++++ Source data

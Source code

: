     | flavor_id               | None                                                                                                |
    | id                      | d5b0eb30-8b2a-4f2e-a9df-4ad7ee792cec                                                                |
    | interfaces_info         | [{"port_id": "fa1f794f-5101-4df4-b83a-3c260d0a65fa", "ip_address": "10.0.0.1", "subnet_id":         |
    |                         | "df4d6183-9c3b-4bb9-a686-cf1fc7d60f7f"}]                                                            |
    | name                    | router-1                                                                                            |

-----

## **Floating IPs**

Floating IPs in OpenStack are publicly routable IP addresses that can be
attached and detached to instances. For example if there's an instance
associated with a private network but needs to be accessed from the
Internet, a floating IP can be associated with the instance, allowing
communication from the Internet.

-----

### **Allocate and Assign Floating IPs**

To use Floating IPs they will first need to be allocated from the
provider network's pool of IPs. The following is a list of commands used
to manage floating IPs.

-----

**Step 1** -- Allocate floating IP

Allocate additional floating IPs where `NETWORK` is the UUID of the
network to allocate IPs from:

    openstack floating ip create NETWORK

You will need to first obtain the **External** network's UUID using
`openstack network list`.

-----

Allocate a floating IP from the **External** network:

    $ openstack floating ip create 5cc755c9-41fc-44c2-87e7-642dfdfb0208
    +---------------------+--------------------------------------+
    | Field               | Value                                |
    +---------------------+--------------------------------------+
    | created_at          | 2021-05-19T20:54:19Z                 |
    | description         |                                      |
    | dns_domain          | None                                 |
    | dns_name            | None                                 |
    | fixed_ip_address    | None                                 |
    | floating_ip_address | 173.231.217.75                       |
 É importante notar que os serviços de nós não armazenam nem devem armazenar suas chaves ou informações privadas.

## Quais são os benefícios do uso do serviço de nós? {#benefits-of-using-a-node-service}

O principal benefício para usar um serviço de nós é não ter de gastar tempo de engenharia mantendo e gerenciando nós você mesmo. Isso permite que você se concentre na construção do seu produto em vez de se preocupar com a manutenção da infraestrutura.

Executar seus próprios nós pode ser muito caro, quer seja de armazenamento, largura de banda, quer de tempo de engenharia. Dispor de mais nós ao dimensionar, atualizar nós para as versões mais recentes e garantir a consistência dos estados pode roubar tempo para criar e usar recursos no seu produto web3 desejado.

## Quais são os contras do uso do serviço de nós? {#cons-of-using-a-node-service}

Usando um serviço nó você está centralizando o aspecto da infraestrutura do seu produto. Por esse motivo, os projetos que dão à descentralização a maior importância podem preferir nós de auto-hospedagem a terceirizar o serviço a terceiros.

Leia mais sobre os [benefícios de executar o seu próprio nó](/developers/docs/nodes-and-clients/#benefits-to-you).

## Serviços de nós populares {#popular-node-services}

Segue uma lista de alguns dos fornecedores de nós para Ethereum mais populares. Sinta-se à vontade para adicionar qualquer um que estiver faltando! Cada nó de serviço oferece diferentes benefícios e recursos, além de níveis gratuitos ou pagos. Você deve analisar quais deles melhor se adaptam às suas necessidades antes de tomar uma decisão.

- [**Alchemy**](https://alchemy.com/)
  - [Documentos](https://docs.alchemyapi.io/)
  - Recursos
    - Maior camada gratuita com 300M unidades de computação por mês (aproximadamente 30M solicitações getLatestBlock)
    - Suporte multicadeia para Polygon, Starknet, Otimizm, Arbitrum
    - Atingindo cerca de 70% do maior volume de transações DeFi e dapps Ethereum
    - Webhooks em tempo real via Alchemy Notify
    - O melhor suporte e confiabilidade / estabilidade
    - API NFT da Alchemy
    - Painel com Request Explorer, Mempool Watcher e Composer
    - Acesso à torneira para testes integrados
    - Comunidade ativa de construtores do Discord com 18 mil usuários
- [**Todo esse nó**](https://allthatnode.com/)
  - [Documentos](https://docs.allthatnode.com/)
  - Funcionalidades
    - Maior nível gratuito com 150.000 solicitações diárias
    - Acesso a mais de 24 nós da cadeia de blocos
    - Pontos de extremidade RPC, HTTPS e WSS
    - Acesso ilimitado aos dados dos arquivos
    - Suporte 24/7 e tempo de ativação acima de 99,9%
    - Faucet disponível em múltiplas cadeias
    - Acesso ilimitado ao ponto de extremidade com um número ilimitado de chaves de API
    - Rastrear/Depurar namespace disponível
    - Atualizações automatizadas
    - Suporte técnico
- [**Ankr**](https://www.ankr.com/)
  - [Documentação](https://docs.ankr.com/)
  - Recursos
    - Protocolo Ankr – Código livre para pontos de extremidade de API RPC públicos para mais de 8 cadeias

++++++++

Problem: Retype word for word everything in the listing above from the line that holds "- Atingindo cerca" down to the line that holds "- Rastrear/Depurar namespace disponível". Keep both end lines and leave out the rest.

Exercise answer:
    - Atingindo cerca de 70% do maior volume de transações DeFi e dapps Ethereum
    - Webhooks em tempo real via Alchemy Notify
    - O melhor suporte e confiabilidade / estabilidade
    - API NFT da Alchemy
    - Painel com Request Explorer, Mempool Watcher e Composer
    - Acesso à torneira para testes integrados
    - Comunidade ativa de construtores do Discord com 18 mil usuários
- [**Todo esse nó**](https://allthatnode.com/)
  - [Documentos](https://docs.allthatnode.com/)
  - Funcionalidades
    - Maior nível gratuito com 150.000 solicitações diárias
    - Acesso a mais de 24 nós da cadeia de blocos
    - Pontos de extremidade RPC, HTTPS e WSS
    - Acesso ilimitado aos dados dos arquivos
    - Suporte 24/7 e tempo de ativação acima de 99,9%
    - Faucet disponível em múltiplas cadeias
    - Acesso ilimitado ao ponto de extremidade com um número ilimitado de chaves de API
    - Rastrear/Depurar namespace disponível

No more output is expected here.